(Stored data entries)
[Start of section]
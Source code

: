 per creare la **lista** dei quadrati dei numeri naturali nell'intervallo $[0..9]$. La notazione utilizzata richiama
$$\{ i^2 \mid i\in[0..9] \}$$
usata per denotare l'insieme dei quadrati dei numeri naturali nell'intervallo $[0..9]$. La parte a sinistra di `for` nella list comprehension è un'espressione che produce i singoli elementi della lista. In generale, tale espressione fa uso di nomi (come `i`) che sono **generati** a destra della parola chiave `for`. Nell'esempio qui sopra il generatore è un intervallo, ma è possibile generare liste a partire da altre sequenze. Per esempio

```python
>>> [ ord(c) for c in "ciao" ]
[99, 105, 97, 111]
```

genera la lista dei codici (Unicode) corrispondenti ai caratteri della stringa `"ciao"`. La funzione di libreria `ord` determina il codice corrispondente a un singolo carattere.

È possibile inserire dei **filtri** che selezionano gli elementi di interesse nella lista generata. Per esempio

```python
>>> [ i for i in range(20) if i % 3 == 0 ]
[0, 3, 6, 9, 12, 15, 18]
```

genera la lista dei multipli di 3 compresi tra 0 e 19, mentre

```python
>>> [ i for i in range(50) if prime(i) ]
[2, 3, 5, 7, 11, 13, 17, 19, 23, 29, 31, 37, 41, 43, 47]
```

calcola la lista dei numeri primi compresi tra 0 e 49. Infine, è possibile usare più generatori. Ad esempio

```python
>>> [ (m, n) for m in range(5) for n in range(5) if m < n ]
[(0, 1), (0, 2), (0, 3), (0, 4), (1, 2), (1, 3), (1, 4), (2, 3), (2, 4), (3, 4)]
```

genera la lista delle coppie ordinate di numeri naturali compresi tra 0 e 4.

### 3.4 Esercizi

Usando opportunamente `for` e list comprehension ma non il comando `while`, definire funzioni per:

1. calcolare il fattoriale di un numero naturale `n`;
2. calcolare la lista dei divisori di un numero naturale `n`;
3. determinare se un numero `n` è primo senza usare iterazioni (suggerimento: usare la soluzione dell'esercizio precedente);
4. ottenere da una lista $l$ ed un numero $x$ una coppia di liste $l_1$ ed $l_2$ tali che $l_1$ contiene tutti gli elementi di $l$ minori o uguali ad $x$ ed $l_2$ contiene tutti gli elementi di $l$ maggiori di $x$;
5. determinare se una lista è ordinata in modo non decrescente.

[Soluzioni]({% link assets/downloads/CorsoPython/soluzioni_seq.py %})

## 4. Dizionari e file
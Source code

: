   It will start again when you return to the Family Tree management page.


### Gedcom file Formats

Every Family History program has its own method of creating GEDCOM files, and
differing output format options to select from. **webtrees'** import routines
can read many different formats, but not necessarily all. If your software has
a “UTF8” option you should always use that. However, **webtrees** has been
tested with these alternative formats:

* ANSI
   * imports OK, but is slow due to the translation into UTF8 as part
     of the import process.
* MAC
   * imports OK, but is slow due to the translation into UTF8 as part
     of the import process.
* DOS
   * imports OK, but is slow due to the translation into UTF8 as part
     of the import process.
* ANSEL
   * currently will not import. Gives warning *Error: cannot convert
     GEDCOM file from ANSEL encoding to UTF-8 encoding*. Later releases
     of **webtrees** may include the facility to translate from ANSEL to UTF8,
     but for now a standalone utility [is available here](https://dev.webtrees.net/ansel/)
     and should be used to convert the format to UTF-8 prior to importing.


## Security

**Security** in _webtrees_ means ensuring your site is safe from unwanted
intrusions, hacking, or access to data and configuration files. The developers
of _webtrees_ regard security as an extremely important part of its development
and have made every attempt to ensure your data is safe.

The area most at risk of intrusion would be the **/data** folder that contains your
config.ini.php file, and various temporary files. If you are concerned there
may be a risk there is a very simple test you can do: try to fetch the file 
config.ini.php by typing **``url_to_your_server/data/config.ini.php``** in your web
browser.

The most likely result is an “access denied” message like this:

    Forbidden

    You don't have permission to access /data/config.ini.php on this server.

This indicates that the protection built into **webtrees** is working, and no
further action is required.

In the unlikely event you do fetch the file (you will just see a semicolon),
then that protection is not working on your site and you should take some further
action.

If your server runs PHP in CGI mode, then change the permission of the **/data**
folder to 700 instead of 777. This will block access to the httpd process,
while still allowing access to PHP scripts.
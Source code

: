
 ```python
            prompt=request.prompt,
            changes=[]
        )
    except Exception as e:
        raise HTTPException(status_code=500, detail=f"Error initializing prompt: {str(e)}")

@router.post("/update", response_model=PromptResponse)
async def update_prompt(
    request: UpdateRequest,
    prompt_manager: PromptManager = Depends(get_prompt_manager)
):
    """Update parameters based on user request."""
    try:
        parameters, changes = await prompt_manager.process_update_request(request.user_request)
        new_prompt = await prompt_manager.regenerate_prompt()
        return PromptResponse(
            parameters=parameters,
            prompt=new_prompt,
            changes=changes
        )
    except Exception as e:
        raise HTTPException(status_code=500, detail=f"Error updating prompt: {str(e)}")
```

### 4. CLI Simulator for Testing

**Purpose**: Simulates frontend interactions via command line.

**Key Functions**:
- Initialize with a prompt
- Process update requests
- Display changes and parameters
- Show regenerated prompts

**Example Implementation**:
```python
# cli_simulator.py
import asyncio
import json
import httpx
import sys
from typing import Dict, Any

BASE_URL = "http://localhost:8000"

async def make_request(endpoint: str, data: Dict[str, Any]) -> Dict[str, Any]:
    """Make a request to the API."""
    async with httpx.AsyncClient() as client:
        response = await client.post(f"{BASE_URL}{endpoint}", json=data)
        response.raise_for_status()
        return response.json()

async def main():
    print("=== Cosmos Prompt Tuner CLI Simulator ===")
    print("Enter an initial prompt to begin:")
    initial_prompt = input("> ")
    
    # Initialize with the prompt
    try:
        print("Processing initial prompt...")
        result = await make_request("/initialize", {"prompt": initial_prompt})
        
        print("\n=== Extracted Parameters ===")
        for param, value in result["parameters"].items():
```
[End of section]
Task directions. Lines above with "return" in them are the ones to copy.

Output of the task.
:   It will start again when you return to the Family Tree management page.
        return PromptResponse(
        return response.json()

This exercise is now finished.